She turned a startled, wide-eyed gaze upon him.
“You foresaw that I’d be wounded?”
“I… yes—”
“Was that the real reason you took another kewl? To keep me at base?”
“I saw you lying in the road,” she said slowly. “And the spears, two of them. And the kru’s cavalry riding past. I thought you were dead. So I told Peter you’d never learn to think like an ol.”
“Since I’ve survived that, after a fashion, what’ll my next catastrophe be?”
She stared at him.
“What do you see in my future?” he persisted.
“Nothing.”
“Nothing at all?”
“Nothing.”
The next morning she was gone.
Farrari made a frantic search for her and finally found his way down the steep slope to the valley below, where he had seen an ol village. There he met the olz who had been taking care of him, but he did not know what they called Liano, and when he mentioned yilesc, a Rasczian word, they did not seem to understand. Probably she had fled with a kewl and a narmpf and cart, but he was much too weak to try to follow her. He could not even negotiate the path back to the cave, so he remained in the village.
The olz who lived there were the strangest he’d seen. They had ample rations and lavish supplies of quarm, and yet they did no work and no durrl harassed them. They started their nightfire at dawn and most of them slept through the day.

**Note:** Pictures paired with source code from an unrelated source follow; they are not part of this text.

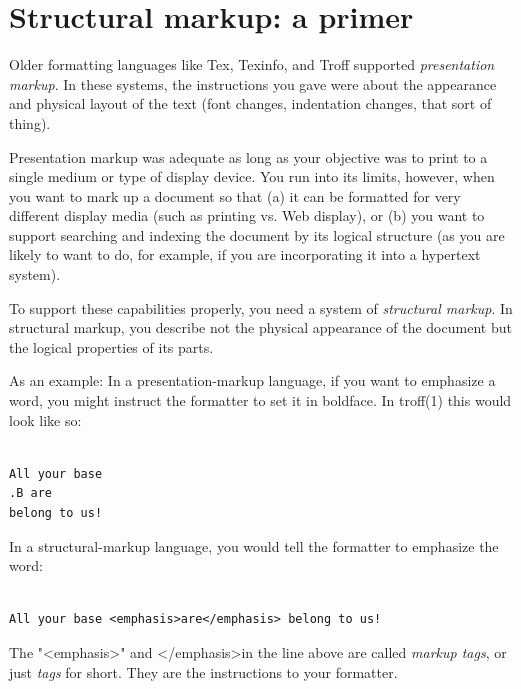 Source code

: \documentclass[pdftex,english,a4paper,10pt]{infocom}
\begin{document}
\section{Structural markup: a primer}
\label{id2767054}\hypertarget{id2767054}{}%

Older formatting languages like Tex, Texinfo, and Troff
supported {\em presentation
markup}.  In these systems, the instructions you
gave were about the appearance and physical layout of the text (font
changes, indentation changes, that sort of thing).

Presentation markup was adequate as long as your objective was
to print to a single medium or type of display device.  You run into
its limits, however, when you want to mark up a document so that (a)
it can be formatted for very different display media (such as printing
vs. Web display), or (b) you want to support searching and indexing the
document by its logical structure (as you are likely to want to do,
for example, if you are incorporating it into a hypertext system).

To support these capabilities properly, you need a system of
{\em structural markup}.  In structural markup, you describe not
the physical appearance of the document but the logical properties of
its parts.

As an example: In a presentation-markup language, if you want to
emphasize a word, you might instruct the formatter to set it in
boldface.  In
troff(1)
this would look like so:

\begin{Verbatim}[]

All your base
.B are
belong to us!

\end{Verbatim}

In a structural-markup language, you would tell the formatter to
emphasize the word:

\begin{Verbatim}[]

All your base <emphasis>are</emphasis> belong to us!

\end{Verbatim}

 The "\textless{}emphasis\textgreater{}" and \textless{}/emphasis\textgreater{}in the line above
are called {\em markup
tags},
or just {\em tags} for short.  They are the
instructions to your formatter.
\end{document}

They were caretakers of the dead. At night some went forth and returned with dead olz, whom they carried to the burial cave. Others performed nightly obsequies in the cave. After Farrari became stronger, he went several times to the cave and remained in the background to observe. He saw the same shuffling ceremony he remembered, but without their supreme yilesc the olz performed it silently and committed the dead to the abyss without a spoken blessing. There was another peculiar difference: At intervals an ol would loudly grunt a word and all would collapse in silent prostration. Farrari puzzled long over the word, which meant speak, or talk, or answer. He could not decide whether they were importuning the absent yilesc or the silent dead; but the yilesc remained absent and the dead never spoke.

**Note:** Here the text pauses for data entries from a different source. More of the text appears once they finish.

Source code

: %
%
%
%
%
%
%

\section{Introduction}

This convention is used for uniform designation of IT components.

One morning Farrari climbed to a place of privacy a short distance above the village, found a comfortable clump of grass to sit on, and sternly told himself that if he were too weak for action he at least had no excuse for not thinking. He knew more about the olz than any non-ol on Branoff IV except Liano, who kept what she knew to herself, and he should be able to put that knowledge to use.
He suspected that the cave with the ol carvings in Bran’s valley had been a burial cave, which meant that the olz had not changed their method of disposing of their dead since those remote times when they were masters of Scorvif. The fact that the rascz not only tolerated this, but encouraged it by supporting the village of caretakers, meant that they somehow found it to their own advantage.
When an ol died, the olz of successive villages passed his body along until it reached a collecting point, from which the caretakers took it to a burial cave. There were probably several of these, each with its village of caretakers—one in each of the finger valleys, others around the perimeter of the lilorr. As for what the olz did with the piles of dead that accumulated during the winter or during epidemics, he hesitated to speculate. He felt certain that the distances some dead olz were carried would tax the credulity of an outsider.
What else did he know? That the olz wanted to die. Bran had grasped that, though for the wrong reasons. What, then, were the right reasons?
The olz wanted to die, but they never committed suicide.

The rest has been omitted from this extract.